> _Work request_
Each line of the entries below that holds "types" is needed, copied in full.

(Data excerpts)
⁂
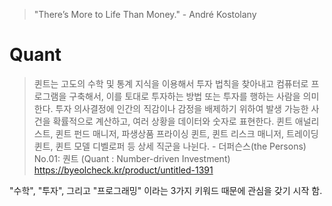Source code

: > "There’s More to Life Than Money." - André Kostolany

# Quant
> 퀸트는 고도의 수학 및 통계 지식을 이용해서 투자 법칙을 찾아내고 컴퓨터로 프로그램을 구축해서, 이를 토대로 투자하는 방법 또는 투자를 행하는 사람을 의미한다. 투자 의사결정에 인간의 직감이나 감정을 배제하기 위하여 발생 가능한 사건을 확률적으로 계산하고, 여러 상황을 데이터와 숫자로 표현한다. 퀸트 애널리스트, 퀸트 펀드 매니저, 파생상품 프라이싱 퀸트, 퀸트 리스크 매니저, 트레이딩 퀸트, 퀸트 모델 디벨로퍼 등 상세 직군을 나뉜다. - 더퍼슨스(the Persons) No.01: 퀀트 (Quant : Number-driven Investment) https://byeolcheck.kr/product/untitled-1391

"수학", "투자", 그리고 "프로그래밍" 이라는 3가지 키워드 때문에 관심을 갖기 시작 함. 
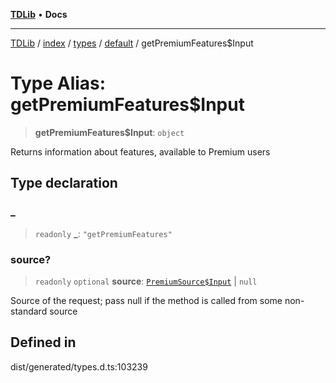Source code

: [**TDLib**](../../../../../../README.md) • **Docs**

***

[TDLib](../../../../../../modules.md) / [index](../../../../../README.md) / [types](../../../README.md) / [default](../README.md) / getPremiumFeatures$Input

# Type Alias: getPremiumFeatures$Input

> **getPremiumFeatures$Input**: `object`

Returns information about features, available to Premium users

## Type declaration

### \_

> `readonly` **\_**: `"getPremiumFeatures"`

### source?

> `readonly` `optional` **source**: [`PremiumSource$Input`](PremiumSource$Input.md) \| `null`

Source of the request; pass null if the method is called from some non-standard source

## Defined in

dist/generated/types.d.ts:103239
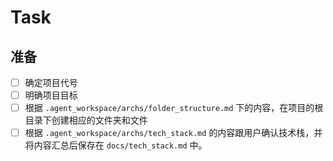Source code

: # Task

## 准备

- [ ] 确定项目代号
- [ ] 明确项目目标
- [ ] 根据 `.agent_workspace/archs/folder_structure.md` 下的内容，在项目的根目录下创建相应的文件夹和文件
- [ ] 根据 `.agent_workspace/archs/tech_stack.md` 的内容跟用户确认技术栈，并将内容汇总后保存在 `docs/tech_stack.md` 中。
⁂
> _Solution to this exercise_
[TDLib](../../../../../../modules.md) / [index](../../../../../README.md) / [types](../../../README.md) / [default](../README.md) / getPremiumFeatures$Input
dist/generated/types.d.ts:103239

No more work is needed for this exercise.